2. Do każdej porcji maki dodajemy po połowie pozostałe składniki – pokrojone na kawałki masło (100g + 100g), cukier puder (2,5 łyżki + 2,5 łyżki), żółtka (1+1), śmietanę (łyżka + łyżka) i sól (szczypta tu i szczypta tam) i tylko do jednej kakao – dzięki temu połowa naszych rogalików będzie jasna, a druga ciemna. Następnie zagniatamy ciasto, a dokładniej dwa ciasta, jasne i ciemne. Oczywiście jeśli chcemy tylko jeden kolor, wszystko zagniatamy razem, bez dzielenia składników.

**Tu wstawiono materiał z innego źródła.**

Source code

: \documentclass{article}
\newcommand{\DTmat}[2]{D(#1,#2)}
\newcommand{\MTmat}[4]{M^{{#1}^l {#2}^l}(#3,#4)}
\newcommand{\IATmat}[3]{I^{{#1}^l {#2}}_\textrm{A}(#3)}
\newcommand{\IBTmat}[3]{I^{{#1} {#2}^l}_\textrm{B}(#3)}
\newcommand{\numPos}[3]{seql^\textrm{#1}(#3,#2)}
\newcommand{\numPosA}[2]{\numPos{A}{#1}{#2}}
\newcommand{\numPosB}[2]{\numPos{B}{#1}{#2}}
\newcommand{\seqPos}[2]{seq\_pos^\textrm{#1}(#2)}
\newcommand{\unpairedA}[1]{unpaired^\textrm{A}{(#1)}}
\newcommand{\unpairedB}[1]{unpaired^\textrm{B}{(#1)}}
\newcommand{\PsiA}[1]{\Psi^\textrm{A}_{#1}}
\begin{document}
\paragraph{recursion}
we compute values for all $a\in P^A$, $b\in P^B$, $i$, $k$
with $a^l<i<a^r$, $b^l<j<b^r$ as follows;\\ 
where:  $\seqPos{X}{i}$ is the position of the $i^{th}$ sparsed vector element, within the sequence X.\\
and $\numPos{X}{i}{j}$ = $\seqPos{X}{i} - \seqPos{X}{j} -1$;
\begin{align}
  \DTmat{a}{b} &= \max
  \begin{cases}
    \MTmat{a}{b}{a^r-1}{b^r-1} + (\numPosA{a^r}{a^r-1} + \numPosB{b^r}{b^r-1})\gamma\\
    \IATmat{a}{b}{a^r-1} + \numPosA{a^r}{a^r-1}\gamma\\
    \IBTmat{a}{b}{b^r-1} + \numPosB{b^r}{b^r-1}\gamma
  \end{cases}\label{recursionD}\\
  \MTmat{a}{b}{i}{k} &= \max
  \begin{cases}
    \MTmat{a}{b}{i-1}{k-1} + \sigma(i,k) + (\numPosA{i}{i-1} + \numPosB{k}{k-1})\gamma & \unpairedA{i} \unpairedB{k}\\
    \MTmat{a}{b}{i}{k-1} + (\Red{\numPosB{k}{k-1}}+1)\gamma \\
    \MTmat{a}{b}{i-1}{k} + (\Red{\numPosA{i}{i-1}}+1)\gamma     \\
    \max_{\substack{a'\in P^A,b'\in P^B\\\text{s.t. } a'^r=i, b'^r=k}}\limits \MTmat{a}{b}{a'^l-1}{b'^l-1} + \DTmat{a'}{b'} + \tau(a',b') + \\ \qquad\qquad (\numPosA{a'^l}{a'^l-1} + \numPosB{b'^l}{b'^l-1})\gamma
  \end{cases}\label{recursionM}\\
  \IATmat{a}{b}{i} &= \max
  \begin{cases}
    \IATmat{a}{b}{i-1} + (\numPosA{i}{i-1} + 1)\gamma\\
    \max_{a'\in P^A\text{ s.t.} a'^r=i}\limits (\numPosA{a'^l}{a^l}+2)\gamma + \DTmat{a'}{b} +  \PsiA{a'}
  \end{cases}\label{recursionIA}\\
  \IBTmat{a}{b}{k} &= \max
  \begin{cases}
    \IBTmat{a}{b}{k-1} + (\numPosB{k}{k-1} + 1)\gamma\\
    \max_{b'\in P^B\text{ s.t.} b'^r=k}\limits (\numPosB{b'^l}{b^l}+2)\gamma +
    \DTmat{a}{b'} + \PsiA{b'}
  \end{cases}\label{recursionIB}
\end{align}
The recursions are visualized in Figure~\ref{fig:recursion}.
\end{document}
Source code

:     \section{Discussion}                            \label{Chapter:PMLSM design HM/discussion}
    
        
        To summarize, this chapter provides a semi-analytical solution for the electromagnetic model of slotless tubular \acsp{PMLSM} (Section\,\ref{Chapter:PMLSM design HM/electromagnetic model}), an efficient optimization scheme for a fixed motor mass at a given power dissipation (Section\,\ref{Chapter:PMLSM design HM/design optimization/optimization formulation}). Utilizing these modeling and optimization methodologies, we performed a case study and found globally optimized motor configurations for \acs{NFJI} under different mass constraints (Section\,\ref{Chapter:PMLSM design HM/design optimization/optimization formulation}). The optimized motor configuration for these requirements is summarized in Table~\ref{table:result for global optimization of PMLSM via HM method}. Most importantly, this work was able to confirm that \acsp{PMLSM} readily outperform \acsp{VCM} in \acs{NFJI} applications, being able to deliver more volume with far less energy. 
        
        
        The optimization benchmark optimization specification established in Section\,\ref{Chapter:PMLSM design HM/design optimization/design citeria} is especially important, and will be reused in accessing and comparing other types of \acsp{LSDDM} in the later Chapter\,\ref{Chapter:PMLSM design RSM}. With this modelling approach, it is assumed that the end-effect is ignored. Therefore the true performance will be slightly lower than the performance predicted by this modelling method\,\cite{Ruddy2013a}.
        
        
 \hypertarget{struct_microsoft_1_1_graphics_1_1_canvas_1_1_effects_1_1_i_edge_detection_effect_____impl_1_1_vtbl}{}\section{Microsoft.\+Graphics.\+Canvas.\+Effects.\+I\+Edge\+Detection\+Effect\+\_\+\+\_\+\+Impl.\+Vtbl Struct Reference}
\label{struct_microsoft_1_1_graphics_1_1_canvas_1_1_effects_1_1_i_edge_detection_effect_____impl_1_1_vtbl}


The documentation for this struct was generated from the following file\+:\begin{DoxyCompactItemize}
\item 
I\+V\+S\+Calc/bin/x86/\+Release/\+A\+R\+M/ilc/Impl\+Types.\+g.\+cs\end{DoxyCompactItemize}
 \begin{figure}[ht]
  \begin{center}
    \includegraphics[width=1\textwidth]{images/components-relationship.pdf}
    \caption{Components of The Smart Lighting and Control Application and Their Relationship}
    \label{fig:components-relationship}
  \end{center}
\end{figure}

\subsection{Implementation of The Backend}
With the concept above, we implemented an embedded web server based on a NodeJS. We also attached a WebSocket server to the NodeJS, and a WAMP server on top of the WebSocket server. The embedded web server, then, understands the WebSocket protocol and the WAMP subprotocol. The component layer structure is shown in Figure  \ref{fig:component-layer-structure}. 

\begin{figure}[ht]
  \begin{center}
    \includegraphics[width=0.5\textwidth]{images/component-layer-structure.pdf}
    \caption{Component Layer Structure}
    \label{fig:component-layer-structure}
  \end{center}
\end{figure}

Na początku będzie trochę się kruszyć, ale odrobina cierpliwości i uzyskamy pożądany efekt. Zagniecione formujemy w dwie kule, zawijamy każdą osobno w folie i wstawiamy do schłodzenia na przynajmniej 2 godziny do lodówki.
Jeśli mamy ochotę przygotować ciasto dzień wcześniej, nie ma problemu – noc w lodówce również przetrwa doskonale.
3. Schłodzone kule wyjmuje z lodówki, każdą dzielimy na kilka porcji i rozwałkowujemy na grubość 2 mm. Wycinamy talerzem okrąg i dzielimy na osiem trójkątów jak pizzę.
4. Na każdy trójkąt nakładamy dżem, konfiturę, powidła lub inne nadzienie i rolujemy ciasno od zewnątrz do środka. Na koniec zawijamy delikatnie brzegi rulonika do środka, tak, żeby powstał zgrabny rogalik. Prawda, że proste? No to powtarzamy jeszcze jakieś 40 razy. ;)
5. Uformowane rogaliki smarujemy białkiem . Układamy na blasze w wyłożonej papierem do pieczenia (zostawiamy im pewien odstęp, ale bez przesady, to nie drożdżowe ;)) do rozgrzanego piekarnika i pieczemy w temperaturze 190 stopni przez około 20 minut, aż osiągną złoty kolor. Dajemy ostygnąć i gotowe.